Dans le même sens, il est écrit, dans le Chéma Israël : « Tu les enseigneras à tes enfants » (Dt 6, 7). Nos sages commentent, dans le Sifré :

À tes enfants : ce sont tes disciples. Ainsi trouves-tu, en tout endroit, que les disciples sont nommés fils, ainsi qu’il est dit : « Les fils des prophètes qui étaient à Béthel allèrent au-devant d’Elisée » (II R 2, 3). Etaient-ils des fils de prophètes ? N’étaient-ils pas leurs disciples ? De là, nous apprenons que les élèves sont appelés fils (…). Et de même que les élèves sont appelés fils, ainsi le maître est-il appelé père, comme il est dit : « Et Elisée voyait [Elie] ; et il s’écria : Mon père, mon père, char et cavalerie d’Israël. Et il ne le vit plus » (ibid. 2, 12).

Cela a même une implication halakhique : celui qui retrouve un objet perdu par son père, ainsi qu’un objet perdu par son maître, doit, s’il ne lui est pas possible de rendre les deux, rendre prioritairement l’objet perdu par son maître, car « son père l’a introduit dans ce monde-ci, tandis que son maître, qui lui a enseigné la sagesse, l’introduit dans le monde futur. » Et si son père, également, est un sage, c’est l’objet perdu par le père qui doit être rendu par priorité (Baba Metsia 33a).

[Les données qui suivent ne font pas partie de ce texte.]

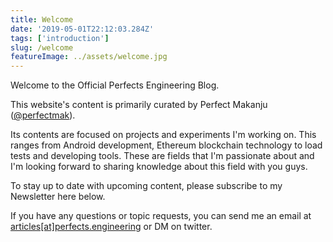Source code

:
 ```yaml
---
title: Welcome
date: '2019-05-01T22:12:03.284Z'
tags: ['introduction']
slug: /welcome
featureImage: ../assets/welcome.jpg
---
```


Welcome to the Official Perfects Engineering Blog.

This website's content is primarily curated by Perfect Makanju ([@perfectmak](https://twitter.com/perfectmak)).

Its contents are focused on projects and experiments I'm working on. This ranges from Android development, Ethereum blockchain technology to load tests and developing tools. These are fields that I'm passionate about and I'm looking forward to sharing knowledge about this field with you guys.

To stay up to date with upcoming content, please subscribe to my Newsletter here below.

If you have any questions or topic requests, you can send me an email at [articles[at]perfects.engineering](mailto:articles@perfects.engineering) or DM on twitter.
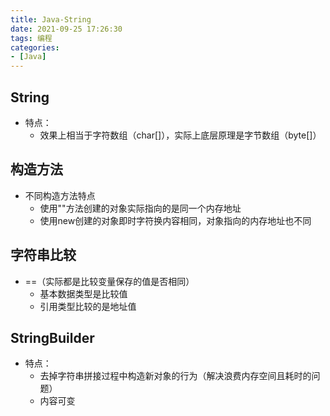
 ```yaml
---
title: Java-String
date: 2021-09-25 17:26:30
tags: 编程
categories:
- [Java]
---
```


## String
* 特点：
    * 效果上相当于字符数组（char[]），实际上底层原理是字节数组（byte[]）

## 构造方法        
* 不同构造方法特点
    * 使用""方法创建的对象实际指向的是同一个内存地址
    * 使用new创建的对象即时字符换内容相同，对象指向的内存地址也不同
    
## 字符串比较
* ==（实际都是比较变量保存的值是否相同）
    * 基本数据类型是比较值
    * 引用类型比较的是地址值
    
## StringBuilder
* 特点：
    * 去掉字符串拼接过程中构造新对象的行为（解决浪费内存空间且耗时的问题）
    * 内容可变
    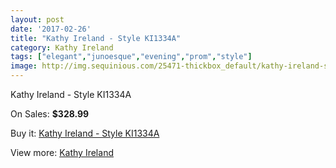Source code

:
 ```yaml
---
layout: post
date: '2017-02-26'
title: "Kathy Ireland - Style KI1334A"
category: Kathy Ireland
tags: ["elegant","junoesque","evening","prom","style"]
image: http://img.sequinious.com/25471-thickbox_default/kathy-ireland-style-ki1334a.jpg
---
```

Kathy Ireland - Style KI1334A

On Sales: **$328.99**
<a href="https://www.sequinious.com/kathy-ireland/9543-kathy-ireland-style-ki1334a.html"><amp-img layout="responsive" width="600" height="600" src="//img.sequinious.com/25471-thickbox_default/kathy-ireland-style-ki1334a.jpg" alt="Kathy Ireland - Style KI1334A 0" /></a>
<a href="https://www.sequinious.com/kathy-ireland/9543-kathy-ireland-style-ki1334a.html"><amp-img layout="responsive" width="600" height="600" src="//img.sequinious.com/25472-thickbox_default/kathy-ireland-style-ki1334a.jpg" alt="Kathy Ireland - Style KI1334A 1" /></a>

Buy it: [Kathy Ireland - Style KI1334A](https://www.sequinious.com/kathy-ireland/9543-kathy-ireland-style-ki1334a.html "Kathy Ireland - Style KI1334A")

View more: [Kathy Ireland](https://www.sequinious.com/60-kathy-ireland "Kathy Ireland")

De celui qui a formé des disciples, mais qui n’a pas eu la possibilité d’avoir des enfants, le prophète dit : « Car ainsi parle l’Eternel : “Aux eunuques qui gardent mes Chabbats, choisissent ce que j’ai désiré, et s’attachent à mon alliance, Je donnerai, en ma maison et en mes murailles, un monument et un titre, meilleurs que des fils et des filles ; Je leur donnerai un renom perpétuel, qui ne sera point retranché” » (Is 56, 4-5). De même, on raconte que Rabbi Yo’hanan s’affligeait fort, au sujet de ses fils qui moururent tous dans leur enfance, et par lesquels il n’avait finalement pas accompli la mitsva de procréation ; jusqu’à ce qu’un ancien le consolât, en lui disant que ses disciples étaient considérés comme ses fils, et que, par leur mérite, il jouirait du monde futur et d’un renom perpétuel (Zohar I 187b, Zohar ‘Hadach, Ruth 108b).

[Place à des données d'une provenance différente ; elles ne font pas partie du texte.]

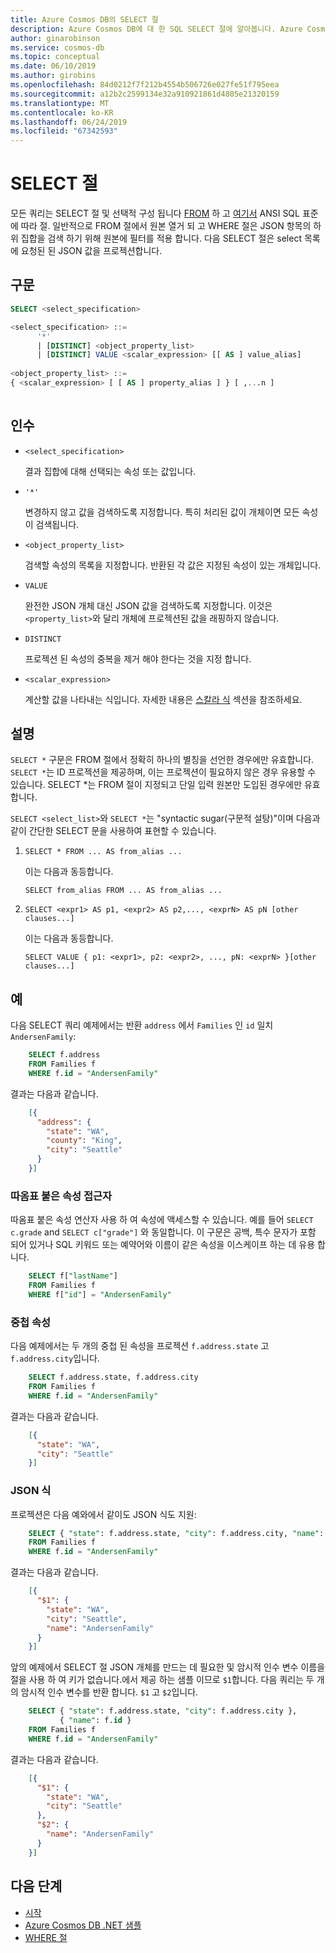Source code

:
 ```yaml
---
title: Azure Cosmos DB의 SELECT 절
description: Azure Cosmos DB에 대 한 SQL SELECT 절에 알아봅니다. Azure Cosmos DB JSON 쿼리 언어로 SQL을 사용 합니다.
author: ginarobinson
ms.service: cosmos-db
ms.topic: conceptual
ms.date: 06/10/2019
ms.author: girobins
ms.openlocfilehash: 84d0212f7f212b4554b506726e027fe51f795eea
ms.sourcegitcommit: a12b2c2599134e32a910921861d4805e21320159
ms.translationtype: MT
ms.contentlocale: ko-KR
ms.lasthandoff: 06/24/2019
ms.locfileid: "67342593"
---
```

# <a name="select-clause"></a>SELECT 절

모든 쿼리는 SELECT 절 및 선택적 구성 됩니다 [FROM](sql-query-from.md) 하 고 [여기서](sql-query-where.md) ANSI SQL 표준에 따라 절. 일반적으로 FROM 절에서 원본 열거 되 고 WHERE 절은 JSON 항목의 하위 집합을 검색 하기 위해 원본에 필터를 적용 합니다. 다음 SELECT 절은 select 목록에 요청된 된 JSON 값을 프로젝션합니다.

## <a name="syntax"></a>구문

```sql
SELECT <select_specification>  

<select_specification> ::=   
      '*'   
      | [DISTINCT] <object_property_list>   
      | [DISTINCT] VALUE <scalar_expression> [[ AS ] value_alias]  
  
<object_property_list> ::=   
{ <scalar_expression> [ [ AS ] property_alias ] } [ ,...n ]  
  
```  
  
## <a name="arguments"></a>인수
  
- `<select_specification>`  

  결과 집합에 대해 선택되는 속성 또는 값입니다.  
  
- `'*'`  

  변경하지 않고 값을 검색하도록 지정합니다. 특히 처리된 값이 개체이면 모든 속성이 검색됩니다.  
  
- `<object_property_list>`  
  
  검색할 속성의 목록을 지정합니다. 반환된 각 값은 지정된 속성이 있는 개체입니다.  
  
- `VALUE`  

  완전한 JSON 개체 대신 JSON 값을 검색하도록 지정합니다. 이것은 `<property_list>`와 달리 개체에 프로젝션된 값을 래핑하지 않습니다.  
 
- `DISTINCT`
  
  프로젝션 된 속성의 중복을 제거 해야 한다는 것을 지정 합니다.  

- `<scalar_expression>`  

  계산할 값을 나타내는 식입니다. 자세한 내용은 [스칼라 식](sql-query-scalar-expressions.md) 섹션을 참조하세요.  

## <a name="remarks"></a>설명

`SELECT *` 구문은 FROM 절에서 정확히 하나의 별칭을 선언한 경우에만 유효합니다. `SELECT *`는 ID 프로젝션을 제공하며, 이는 프로젝션이 필요하지 않은 경우 유용할 수 있습니다. SELECT *는 FROM 절이 지정되고 단일 입력 원본만 도입된 경우에만 유효합니다.  
  
`SELECT <select_list>`와 `SELECT *`는 "syntactic sugar(구문적 설탕)"이며 다음과 같이 간단한 SELECT 문을 사용하여 표현할 수 있습니다.  
  
1. `SELECT * FROM ... AS from_alias ...`  
  
   이는 다음과 동등합니다.  
  
   `SELECT from_alias FROM ... AS from_alias ...`  
  
2. `SELECT <expr1> AS p1, <expr2> AS p2,..., <exprN> AS pN [other clauses...]`  
  
   이는 다음과 동등합니다.  
  
   `SELECT VALUE { p1: <expr1>, p2: <expr2>, ..., pN: <exprN> }[other clauses...]`  
  
## <a name="examples"></a>예

다음 SELECT 쿼리 예제에서는 반환 `address` 에서 `Families` 인 `id` 일치 `AndersenFamily`:

```sql
    SELECT f.address
    FROM Families f
    WHERE f.id = "AndersenFamily"
```

결과는 다음과 같습니다.

```json
    [{
      "address": {
        "state": "WA",
        "county": "King",
        "city": "Seattle"
      }
    }]
```

### <a name="quoted-property-accessor"></a>따옴표 붙은 속성 접근자
따옴표 붙은 속성 연산자 사용 하 여 속성에 액세스할 수 있습니다. 예를 들어 `SELECT c.grade` and `SELECT c["grade"]` 와 동일합니다. 이 구문은 공백, 특수 문자가 포함 되어 있거나 SQL 키워드 또는 예약어와 이름이 같은 속성을 이스케이프 하는 데 유용 합니다.

```sql
    SELECT f["lastName"]
    FROM Families f
    WHERE f["id"] = "AndersenFamily"
```

### <a name="nested-properties"></a>중첩 속성

다음 예제에서는 두 개의 중첩 된 속성을 프로젝션 `f.address.state` 고 `f.address.city`입니다.

```sql
    SELECT f.address.state, f.address.city
    FROM Families f
    WHERE f.id = "AndersenFamily"
```

결과는 다음과 같습니다.

```json
    [{
      "state": "WA",
      "city": "Seattle"
    }]
```
### <a name="json-expressions"></a>JSON 식

프로젝션은 다음 예와에서 같이도 JSON 식도 지원:

```sql
    SELECT { "state": f.address.state, "city": f.address.city, "name": f.id }
    FROM Families f
    WHERE f.id = "AndersenFamily"
```

결과는 다음과 같습니다.

```json
    [{
      "$1": {
        "state": "WA",
        "city": "Seattle",
        "name": "AndersenFamily"
      }
    }]
```

앞의 예제에서 SELECT 절 JSON 개체를 만드는 데 필요한 및 암시적 인수 변수 이름을 절을 사용 하 여 키가 없습니다.에서 제공 하는 샘플 이므로 `$1`합니다. 다음 쿼리는 두 개의 암시적 인수 변수를 반환 합니다. `$1` 고 `$2`입니다.

```sql
    SELECT { "state": f.address.state, "city": f.address.city },
           { "name": f.id }
    FROM Families f
    WHERE f.id = "AndersenFamily"
```

결과는 다음과 같습니다.

```json
    [{
      "$1": {
        "state": "WA",
        "city": "Seattle"
      }, 
      "$2": {
        "name": "AndersenFamily"
      }
    }]
```

## <a name="next-steps"></a>다음 단계

- [시작](sql-query-getting-started.md)
- [Azure Cosmos DB .NET 샘플](https://github.com/Azure/azure-cosmosdb-dotnet)
- [WHERE 절](sql-query-where.md)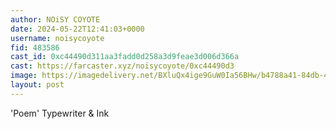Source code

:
 ```yaml
---
author: NOiSY COYOTE
date: 2024-05-22T12:41:03+0000
username: noisycoyote
fid: 483586
cast_id: 0xc44490d311aa3fadd0d258a3d9feae3d006d366a
cast: https://farcaster.xyz/noisycoyote/0xc44490d3
image: https://imagedelivery.net/BXluQx4ige9GuW0Ia56BHw/b4788a41-84db-4be7-1ee5-8298ffc5d000/original
layout: post
---
```


'Poem'
Typewriter & Ink

<img src='https://imagedelivery.net/BXluQx4ige9GuW0Ia56BHw/b4788a41-84db-4be7-1ee5-8298ffc5d000/original' alt='' referrerpolicy='no-referrer'/>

Ceux-là même qui soutiennent les étudiants de Torah sont considérés comme leurs précepteurs, car, sans leurs offrandes, ils ne pourraient étudier.

Il est écrit dans le Séfer ‘Hassidim (367) que, parfois, on ne veut rien retrancher de ce qui revient à un homme. Aussi ne peut-il avoir accès à deux tables à la fois ; et puisqu’il a le mérite d’accéder à la table de la Torah, on ne lui accorde pas la table de la famille et des enfants. Et s’il avait la possibilité d’avoir des enfants, il n’aurait pas accès, par son étude de Torah, à son renom éternel.